I can imagine when we get to Glory a scene, a disturbing scene.  ‘Ere I meet the apostles and first disciples, I meet a group of glorious saints.  Rushing to greet me I am startled by the fact that they seem, even in Glory, to have marks on their bodies.  All alike are resplendent in spotless robes and with glowing crowns on their heads, but it is the marks on their bodies which grips my attention.  Not quite scars, they are more like chevrons, stripes which speak of nobility and character.

One from within their ranks greets me and says, “Welcome to the home of the blessed.  I was John Patton.  What a privilege I had to serve the Master in the South Pacific.  When my child died I slept on her grave to keep the Islanders from digging up her body and eating the flesh.  I was privileged to suffer much for the sake of the Master.  Where are your scars?”

Another moves forward and greets me, saying, “I also welcome you to Glory.  On earth I was known as Adoniram Judson.  I buried three wives and two children on the field of service.  I laboured for twenty-eight years despite beatings, imprisonment, and starvation, without a convert.  At last I saw a handful of converts, but those converts were the foundation of a great revival among the Karens.  What did the Faith cost you?”

“Before my transformation,” begins another, “I was known as Hank Blood.  When Viet Cong soldiers overran the village where I served as a missionary and a translator of the Word of God, I was killed along with all the men of that village.  Have you no marks of honour for your service?”
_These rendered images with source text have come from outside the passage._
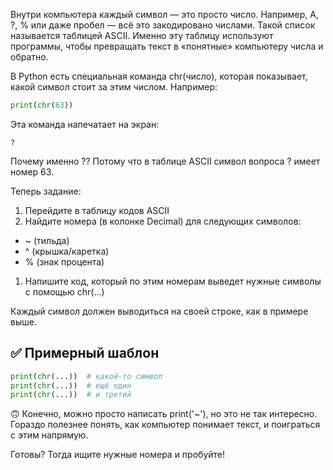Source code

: Внутри компьютера каждый символ — это просто число. Например, A, ?, % или даже пробел — всё это закодировано числами. Такой список называется таблицей ASCII. Именно эту таблицу используют программы, чтобы превращать текст в «понятные» компьютеру числа и обратно.

В Python есть специальная команда chr(число), которая показывает, какой символ стоит за этим числом. Например:

```python
print(chr(63))
```

Эта команда напечатает на экран:

```
?
```

Почему именно ?? Потому что в таблице ASCII символ вопроса ? имеет номер 63.

Теперь задание:

1. Перейдите в таблицу кодов ASCII
1. Найдите номера (в колонке Decimal) для следующих символов:

  - ~ (тильда)
  - ^ (крышка/каретка)
  - % (знак процента)

1. Напишите код, который по этим номерам выведет нужные символы с помощью chr(...)

Каждый символ должен выводиться на своей строке, как в примере выше.

## ✅ Примерный шаблон

```python
print(chr(...))  # какой-то символ
print(chr(...))  # ещё один
print(chr(...))  # и третий
```

🙃 Конечно, можно просто написать print('~'), но это не так интересно. Гораздо полезнее понять, как компьютер понимает текст, и поиграться с этим напрямую.

Готовы? Тогда ищите нужные номера и пробуйте!
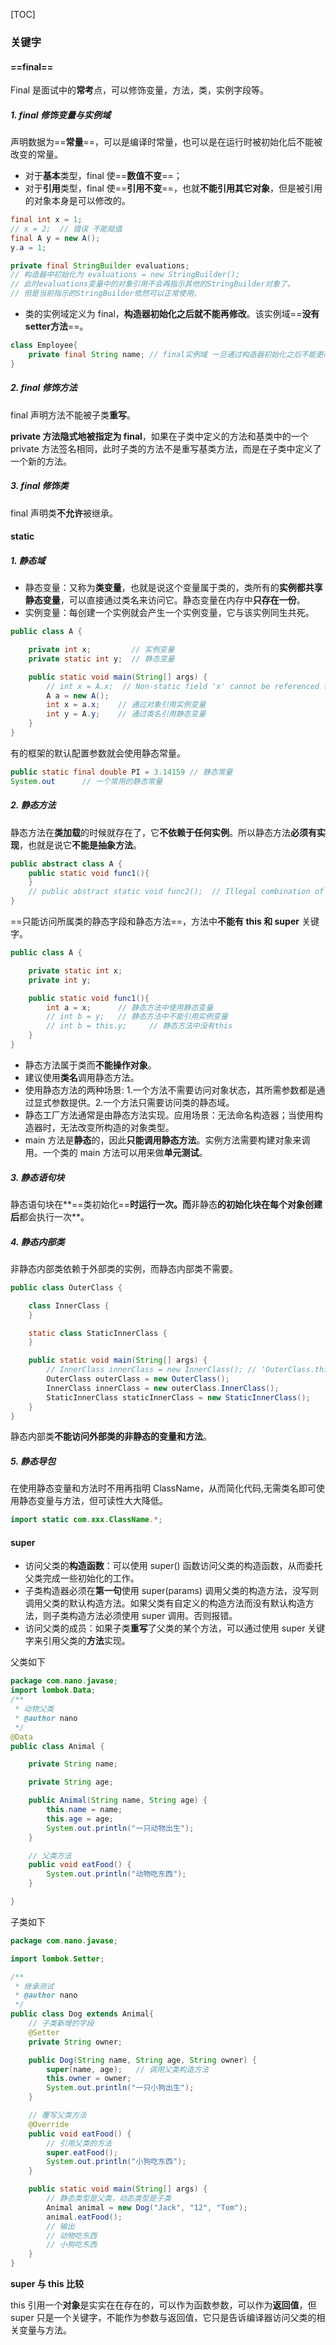 [TOC]

### 关键字

#### ==final==

Final 是面试中的**常考**点，可以修饰变量，方法，类，实例字段等。

##### **1. final 修饰变量与实例域** 

声明数据为==**常量**==，可以是编译时常量，也可以是在运行时被初始化后不能被改变的常量。

- 对于**基本**类型，final 使==**数值不变**==；
- 对于**引用**类型，final 使==**引用不变**==，也就**不能引用其它对象**，但是被引用的对象本身是可以修改的。

```java
final int x = 1;
// x = 2;  // 错误 不能赋值
final A y = new A();
y.a = 1;
```

```java
private final StringBuilder evaluations;    
// 构造器中初始化为 evaluations = new StringBuilder();
// 此时evaluations变量中的对象引用不会再指示其他的StringBuilder对象了。
// 但是当前指示的StringBuilder依然可以正常使用。
```

- 类的实例域定义为 final，**构造器初始化之后就不能再修改**。该实例域==**没有setter方法**==。

```java
class Employee{
    private final String name; // final实例域 一旦通过构造器初始化之后不能更改
}
```

##### **2. final 修饰方法** 

final 声明方法不能被子类**重写**。

**private 方法隐式地被指定为 final**，如果在子类中定义的方法和基类中的一个 private 方法签名相同，此时子类的方法不是重写基类方法，而是在子类中定义了一个新的方法。

##### **3. final 修饰类** 

final 声明类**不允许**被继承。





#### static 

##### **1. 静态域** 

- 静态变量：又称为**类变量**，也就是说这个变量属于类的，类所有的**实例都共享静态变量**，可以直接通过类名来访问它。静态变量在内存中**只存在一份**。
- 实例变量：每创建一个实例就会产生一个实例变量，它与该实例同生共死。

```java
public class A {

    private int x;         // 实例变量
    private static int y;  // 静态变量

    public static void main(String[] args) {
        // int x = A.x;  // Non-static field 'x' cannot be referenced from a static context
        A a = new A();
        int x = a.x;    // 通过对象引用实例变量
        int y = A.y;    // 通过类名引用静态变量
    }
}
```

有的框架的默认配置参数就会使用静态常量。

```java
public static final double PI = 3.14159 // 静态常量
System.out      // 一个常用的静态常量
```



##### **2. 静态方法** 

静态方法在**类加载**的时候就存在了，它**不依赖于任何实例**。所以静态方法**必须有实现**，也就是说它**不能是抽象方法**。

```java
public abstract class A {
    public static void func1(){
    }
    // public abstract static void func2();  // Illegal combination of modifiers: 'abstract' and 'static'
}
```

==只能访问所属类的静态字段和静态方法==，方法中**不能有 this 和 super** 关键字。

```java
public class A {

    private static int x;
    private int y;

    public static void func1(){
        int a = x;      // 静态方法中使用静态变量
        // int b = y;   // 静态方法中不能引用实例变量
        // int b = this.y;     // 静态方法中没有this
    }
}
```

- 静态方法属于类而**不能操作对象**。
- 建议使用**类名**调用静态方法。
- 使用静态方法的两种场景:
  1.一个方法不需要访问对象状态，其所需参数都是通过显式参数提供。2.一个方法只需要访问类的静态域。
- 静态工厂方法通常是由静态方法实现。应用场景：无法命名构造器；当使用构造器时，无法改变所构造的对象类型。
- main 方法是**静态**的，因此**只能调用静态方法**。实例方法需要构建对象来调用。一个类的 main 方法可以用来做**单元测试**。

##### **3. 静态语句块** 

静态语句块在**==类初始化==**时运行一次。而**非静态**的初始化块在每个对象创建后**都会执行一次**。

##### **4. 静态内部类** 

非静态内部类依赖于外部类的实例，而静态内部类不需要。

```java
public class OuterClass {

    class InnerClass {
    }

    static class StaticInnerClass {
    }

    public static void main(String[] args) {
        // InnerClass innerClass = new InnerClass(); // 'OuterClass.this' cannot be referenced from a static context
        OuterClass outerClass = new OuterClass();
        InnerClass innerClass = new outerClass.InnerClass();
        StaticInnerClass staticInnerClass = new StaticInnerClass();
    }
}
```

静态内部类**不能访问外部类的非静态的变量和方法**。

##### **5. 静态导包** 

在使用静态变量和方法时不用再指明 ClassName，从而简化代码,无需类名即可使用静态变量与方法，但可读性大大降低。

```java
import static com.xxx.ClassName.*;
```





#### super

- 访问父类的**构造函数**：可以使用 super() 函数访问父类的构造函数，从而委托父类完成一些初始化的工作。
- 子类构造器必须在**第一句**使用 super(params) 调用父类的构造方法，没写则调用父类的默认构造方法。如果父类有自定义的构造方法而没有默认构造方法，则子类构造方法必须使用 super 调用。否则报错。
- 访问父类的成员：如果子类**重写**了父类的某个方法，可以通过使用 super 关键字来引用父类的**方法**实现。

父类如下

```java
package com.nano.javase;
import lombok.Data;
/**
 * 动物父类
 * @author nano
 */
@Data
public class Animal {

    private String name;

    private String age;

    public Animal(String name, String age) {
        this.name = name;
        this.age = age;
        System.out.println("一只动物出生");
    }

    // 父类方法
    public void eatFood() {
        System.out.println("动物吃东西");
    }

}
```

子类如下

```java
package com.nano.javase;

import lombok.Setter;

/**
 * 继承测试
 * @author nano
 */
public class Dog extends Animal{
	// 子类新增的字段
    @Setter
    private String owner;

    public Dog(String name, String age, String owner) {
        super(name, age);	// 调用父类构造方法
        this.owner = owner;		
        System.out.println("一只小狗出生");
    }

    // 覆写父类方法
    @Override
    public void eatFood() {
        // 引用父类的方法
        super.eatFood();
        System.out.println("小狗吃东西");
    }

    public static void main(String[] args) {
        // 静态类型是父类，动态类型是子类
        Animal animal = new Dog("Jack", "12", "Tom");
        animal.eatFood();    
        // 输出
        // 动物吃东西
        // 小狗吃东西
    }
}
```

**super 与 this 比较**

this 引用一个**对象**是实实在在存在的，可以作为函数参数，可以作为**返回值**，但 super 只是一个关键字，不能作为参数与返回值，它只是告诉编译器访问父类的相关变量与方法。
Yet another clasps my hands and greets me.  “I was imprisoned in a Chinese prison because of my faith.  At last, I was beheaded because I would not recant my Faith.  What scars do you bear?”

And I am left speechless as at last another asks, “When did the Faith cease costing a life of commitment?  When did the Master give a release from living with commitment?  We did not hear of such things!”  And the group turns, rejoicing that they were counted worthy to suffer for Christ.  They knew, as we do not, the meaning of Philippians 1:29, It has been granted to you on behalf of Christ not only to believe on Him, but also to suffer for Him.  That which costs little has little value.  You were purchased at infinite cost, what are you willing to give because of this precious gift?  Is it too much to ask of contemporary Christians to live in light of eternity?  Is it too much to ask of modern saints to look forward to a new heaven and a new earth, the home of righteousness?  Where is the commitment which characterised past generations?  Is there no longer a willingness to live a life of commitment as an expression of gratitude to Christ?
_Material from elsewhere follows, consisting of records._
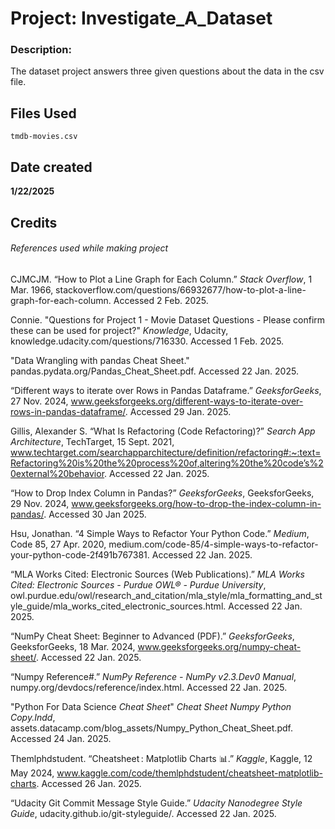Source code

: # Project: Investigate_A_Dataset
### Description:

The dataset project answers three given questions about the data in the csv file.

## Files Used
```
tmdb-movies.csv
```

## Date created

**1/22/2025**

## Credits
###### References used while making project

CJMCJM. “How to Plot a Line Graph for Each Column.” _Stack Overflow_, 1 Mar. 1966, stackoverflow.com/questions/66932677/how-to-plot-a-line-graph-for-each-column. Accessed 2 Feb. 2025.

Connie. "Questions for Project 1 - Movie Dataset Questions - Please confirm these can be used for project?" _Knowledge_, Udacity, knowledge.udacity.com/questions/716330. Accessed 1 Feb. 2025.

"Data Wrangling with pandas Cheat Sheet." pandas.pydata.org/Pandas_Cheat_Sheet.pdf. Accessed 22 Jan. 2025.

“Different ways to iterate over Rows in Pandas Dataframe.” _GeeksforGeeks_, 27 Nov. 2024, www.geeksforgeeks.org/different-ways-to-iterate-over-rows-in-pandas-dataframe/. Accessed 29 Jan. 2025.

Gillis, Alexander S. “What Is Refactoring (Code Refactoring)?” _Search App Architecture_, TechTarget, 15 Sept. 2021, www.techtarget.com/searchapparchitecture/definition/refactoring#:~:text=Refactoring%20is%20the%20process%20of,altering%20the%20code’s%20external%20behavior. Accessed 22 Jan. 2025.

“How to Drop Index Column in Pandas?” _GeeksforGeeks_, GeeksforGeeks, 29 Nov. 2024, www.geeksforgeeks.org/how-to-drop-the-index-column-in-pandas/. Accessed 30 Jan 2025.

Hsu, Jonathan. “4 Simple Ways to Refactor Your Python Code.” _Medium_, Code 85, 27 Apr. 2020, medium.com/code-85/4-simple-ways-to-refactor-your-python-code-2f491b767381. Accessed 22 Jan. 2025.

“MLA Works Cited: Electronic Sources (Web Publications).” _MLA Works Cited: Electronic Sources - Purdue OWL® - Purdue University_, owl.purdue.edu/owl/research_and_citation/mla_style/mla_formatting_and_style_guide/mla_works_cited_electronic_sources.html. Accessed 22 Jan. 2025.

“NumPy Cheat Sheet: Beginner to Advanced (PDF).” _GeeksforGeeks_, GeeksforGeeks, 18 Mar. 2024, www.geeksforgeeks.org/numpy-cheat-sheet/. Accessed 22 Jan. 2025.

“Numpy Reference#.” _NumPy Reference - NumPy v2.3.Dev0 Manual_, numpy.org/devdocs/reference/index.html. Accessed 22 Jan. 2025.

"Python For Data Science _Cheat Sheet_" _Cheat Sheet Numpy Python Copy.Indd_, assets.datacamp.com/blog_assets/Numpy_Python_Cheat_Sheet.pdf. Accessed 24 Jan. 2025. 

Themlphdstudent. “Cheatsheet : Matplotlib Charts 📊.” _Kaggle_, Kaggle, 12 May 2024, www.kaggle.com/code/themlphdstudent/cheatsheet-matplotlib-charts. Accessed 26 Jan. 2025.

“Udacity Git Commit Message Style Guide.” _Udacity Nanodegree Style Guide_, udacity.github.io/git-styleguide/. Accessed 22 Jan. 2025.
Christians are Judged by their Walk with the Master.  Since you are looking forward to this, make every effort to be found spotless, blameless and at peace with him.  Bear in mind that our Lord’s patience means salvation, just as our dear brother Paul also wrote you with the wisdom that God gave him.  In an article in World magazine last year was an article entitled Lions vs. Pastor Lamb[2].  Pastor Lamb, who is seventy-two, has served more than twenty-one years in prison for his faith.  The government has closed his house church and confiscated his property, yet he perseveres, averaging four hundred worshippers per service in four services per week.

The Public Security Bureau still calls and occasionally visits, but it doesn’t hound him like it used to.  Why?  “Each time they arrested me and sent me off to prison, the church grew,” he says with a smile as attractive as his faith.  “Persecution was good for us.  The more they persecuted, the more the church grew.  That’s been the history of the church.”  On July 15, 1956, during his first prison term, Pastor Lamb composed one of many hymns.  He called it, Dismantling Before Rebuilding.  The chorus goes,

Enlightened by God’s light, all my evil is seen.  God’s hand dismantled me merciless.

Rebuild up and replant, root goes down, fruit comes up, showing the richness of holy life.

The author of that article concludes with these words: Samuel Lamb is small in stature, but he may be the biggest man I’ve ever met.  Though the world will judge a man like Pastor Lamb as a fool, in our hearts we know that he has chosen the better thing.  We are judged as great when we walk with the Great God.  We are judged as big, when we walk with the Infinite God.  No persecution is sufficient to deter the child of God from determining to make every effort to be found spotless, blameless and at peace with Him.

No doubt we have said at one time or another, “I wish I could have heard Jesus speak as He walked in Galilee.”  We wish we could have been one of His disciples, following Him as He walked the hills and the valleys of ancient Judea.  Reading the Word we wonder what it must have been as He blessed the loaves and fishes, what it was like to hear Him deliver the Sermon on the Mount, what it must have been when He drove the religious frauds from the Temple.  We are certain that we would not have sold Him out for thirty pieces of silver, as did Judas.  But we sell Him for far less in daily life!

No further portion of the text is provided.